As models and data grow bigger, ML parallelization is more essential than ever. However, the amount of engineering effort and domain knowledge required for scaling up ML is often underestimated. The marginal cost for developing specialized systems with hand-tuned parallel strategies is extremely high in the face of emerging models and heterogeneous cluster setups.
In this talk, I will present a better way to build better ML systems. I view ML system building as an optimation over a parallel strategy space, with the objective of maximizing the system “goodput”, conditioned on model and cluster configurations. I show that by formulating each piece in the optimization as math representations, we can make it solvable using existing tools. Unlike specialized systems, this formulation enables building generic ML compilers that automate ML parallelization, generalize to many models, and achieve strong performance, simultaneously. In particular, I’ll describe two compiler systems: Alpa and Cavs, which automate model parallelism on large-scale distributed clusters, and the batching of dynamic neural network computation on accelerators, respectively. My open-source artifacts have been used by organizations such as AI2, Meta, and Google, and parts of my research have been commercialized at multiple start-ups including Petuum and AnyScale.

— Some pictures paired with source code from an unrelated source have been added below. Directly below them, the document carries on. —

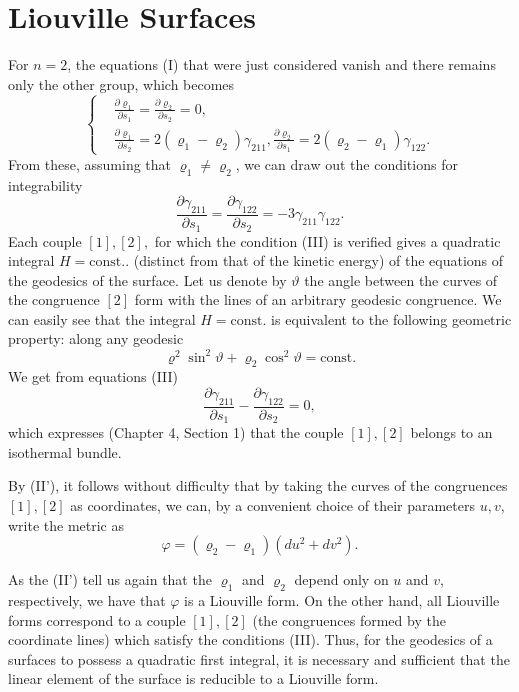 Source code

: \documentclass{book}
\begin{document}
\section{Liouville Surfaces}

For $n=2$, the equations (I) that were just considered vanish and there remains only the other group, which becomes
\begin{equation*}
\begin{cases}
&\displaystyle\frac{\partial\varrho_1}{\partial s_1}=\frac{\partial\varrho_2}{\partial s_2}=0,\\
&\displaystyle\frac{\partial\varrho_1}{\partial s_2}=2(\varrho_1-\varrho_2)\gamma_{211}, \frac{\partial\varrho_2}{\partial s_1}=2(\varrho_2-\varrho_1)\gamma_{122}.
\end{cases}
\tag{II'}
\end{equation*}
From these, assuming that $\varrho_1\neq\varrho_2$, we can draw out the conditions for integrability
\begin{equation*}
\frac{\partial\gamma_{211}}{\partial s_1}=\frac{\partial\gamma_{122}}{\partial s_2}=-3\gamma_{211}\gamma_{122}.
\tag{III}
\end{equation*}
Each couple $[1],[2],$ for which the condition (III) is verified gives a quadratic integral $H=\text{const.}$. (distinct from that of the kinetic energy) of the equations of the geodesics of the surface. Let us denote by $\vartheta$ the angle between the curves of the congruence $[2]$ form with the lines of an arbitrary geodesic congruence. We can easily see that the integral $H=\text{const.}$ is equivalent to the following geometric property: along any geodesic
$$\varrho^2\sin^2\vartheta+\varrho_2\cos^2\vartheta=\text{const.}$$
We get from equations (III)
$$\frac{\partial\gamma_{211}}{\partial s_1}-\frac{\partial\gamma_{122}}{\partial s_2}=0,$$
which expresses (Chapter 4, Section 1) that the couple $[1],[2]$ belongs to an isothermal bundle.

By (II'), it follows without difficulty that by taking the curves of the congruences $[1],[2]$ as coordinates, we can, by a convenient choice of their parameters $u,v$, write the metric as
$$\varphi=(\varrho_2-\varrho_1)(du^2+dv^2).$$

As the (II') tell us again that the $\varrho_1$ and $\varrho_2$ depend only on $u$ and $v$, respectively, we have that $\varphi$ is a Liouville form. On the other hand, all Liouville forms correspond to a couple $[1],[2]$ (the congruences formed by the coordinate lines) which satisfy the conditions (III). Thus, for the geodesics of a surfaces to possess a quadratic first integral, it is necessary and sufficient that the linear element of the surface is reducible to a Liouville form. 
\end{document}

Hao Zhang is a postdoc researcher at UC Berkeley working with Ion Stoica. He completed his Ph.D. at CMU where he worked with Eric Xing. His research interests are in the intersection of machine learning and systems, with the focus on improving the performance and ease-of-use of today’s distributed ML systems. Hao’s research has been recognized with an NVIDIA pioneer research award at NeurIPS’17, and the Jay Lepreau best paper award at OSDI’21.